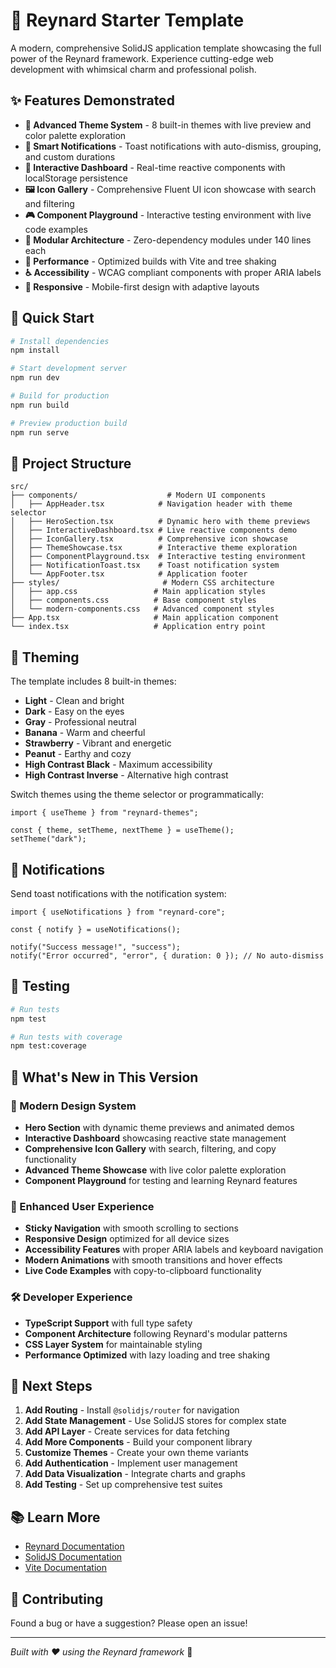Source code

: # 🦊 Reynard Starter Template

A modern, comprehensive SolidJS application template showcasing the full power of
the Reynard framework. Experience cutting-edge web development with whimsical charm and professional polish.

## ✨ Features Demonstrated

- **🎨 Advanced Theme System** - 8 built-in themes with live preview and color palette exploration
- **📢 Smart Notifications** - Toast notifications with auto-dismiss, grouping, and custom durations
- **🎯 Interactive Dashboard** - Real-time reactive components with localStorage persistence
- **🖼️ Icon Gallery** - Comprehensive Fluent UI icon showcase with search and filtering
- **🎮 Component Playground** - Interactive testing environment with live code examples
- **🧩 Modular Architecture** - Zero-dependency modules under 140 lines each
- **🚀 Performance** - Optimized builds with Vite and tree shaking
- **♿ Accessibility** - WCAG compliant components with proper ARIA labels
- **📱 Responsive** - Mobile-first design with adaptive layouts

## 🚀 Quick Start

```bash
# Install dependencies
npm install

# Start development server
npm run dev

# Build for production
npm run build

# Preview production build
npm run serve
```

## 📁 Project Structure

```text
src/
├── components/                    # Modern UI components
│   ├── AppHeader.tsx            # Navigation header with theme selector
│   ├── HeroSection.tsx          # Dynamic hero with theme previews
│   ├── InteractiveDashboard.tsx # Live reactive components demo
│   ├── IconGallery.tsx          # Comprehensive icon showcase
│   ├── ThemeShowcase.tsx        # Interactive theme exploration
│   ├── ComponentPlayground.tsx  # Interactive testing environment
│   ├── NotificationToast.tsx    # Toast notification system
│   └── AppFooter.tsx            # Application footer
├── styles/                       # Modern CSS architecture
│   ├── app.css                 # Main application styles
│   ├── components.css          # Base component styles
│   └── modern-components.css   # Advanced component styles
├── App.tsx                     # Main application component
└── index.tsx                   # Application entry point
```

## 🎨 Theming

The template includes 8 built-in themes:

- **Light** - Clean and bright
- **Dark** - Easy on the eyes
- **Gray** - Professional neutral
- **Banana** - Warm and cheerful
- **Strawberry** - Vibrant and energetic
- **Peanut** - Earthy and cozy
- **High Contrast Black** - Maximum accessibility
- **High Contrast Inverse** - Alternative high contrast

Switch themes using the theme selector or programmatically:

```tsx
import { useTheme } from "reynard-themes";

const { theme, setTheme, nextTheme } = useTheme();
setTheme("dark");
```

## 📢 Notifications

Send toast notifications with the notification system:

```tsx
import { useNotifications } from "reynard-core";

const { notify } = useNotifications();

notify("Success message!", "success");
notify("Error occurred", "error", { duration: 0 }); // No auto-dismiss
```

## 🧪 Testing

```bash
# Run tests
npm test

# Run tests with coverage
npm test:coverage
```

## 🎯 What's New in This Version

### 🚀 Modern Design System

- **Hero Section** with dynamic theme previews and animated demos
- **Interactive Dashboard** showcasing reactive state management
- **Comprehensive Icon Gallery** with search, filtering, and copy functionality
- **Advanced Theme Showcase** with live color palette exploration
- **Component Playground** for testing and learning Reynard features

### 🎨 Enhanced User Experience

- **Sticky Navigation** with smooth scrolling to sections
- **Responsive Design** optimized for all device sizes
- **Accessibility Features** with proper ARIA labels and keyboard navigation
- **Modern Animations** with smooth transitions and hover effects
- **Live Code Examples** with copy-to-clipboard functionality

### 🛠️ Developer Experience

- **TypeScript Support** with full type safety
- **Component Architecture** following Reynard's modular patterns
- **CSS Layer System** for maintainable styling
- **Performance Optimized** with lazy loading and tree shaking

## 🎯 Next Steps

1. **Add Routing** - Install `@solidjs/router` for navigation
2. **Add State Management** - Use SolidJS stores for complex state
3. **Add API Layer** - Create services for data fetching
4. **Add More Components** - Build your component library
5. **Customize Themes** - Create your own theme variants
6. **Add Authentication** - Implement user management
7. **Add Data Visualization** - Integrate charts and graphs
8. **Add Testing** - Set up comprehensive test suites

## 📚 Learn More

- [Reynard Documentation](../../docs)
- [SolidJS Documentation](https://solidjs.com)
- [Vite Documentation](https://vitejs.dev)

## 🤝 Contributing

Found a bug or have a suggestion? Please open an issue!

---

_Built with ❤️ using the Reynard framework_ 🦊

▶ **What is needed**: Nothing should appear in the answer except the lines from the one containing "- **Performance Optimized**" to the end of the data above, reproduced exactly.

▶ **Finished task**:
- **Performance Optimized** with lazy loading and tree shaking

## 🎯 Next Steps

1. **Add Routing** - Install `@solidjs/router` for navigation
2. **Add State Management** - Use SolidJS stores for complex state
3. **Add API Layer** - Create services for data fetching
4. **Add More Components** - Build your component library
5. **Customize Themes** - Create your own theme variants
6. **Add Authentication** - Implement user management
7. **Add Data Visualization** - Integrate charts and graphs
8. **Add Testing** - Set up comprehensive test suites

## 📚 Learn More

- [Reynard Documentation](../../docs)
- [SolidJS Documentation](https://solidjs.com)
- [Vite Documentation](https://vitejs.dev)

## 🤝 Contributing

Found a bug or have a suggestion? Please open an issue!

---

_Built with ❤️ using the Reynard framework_ 🦊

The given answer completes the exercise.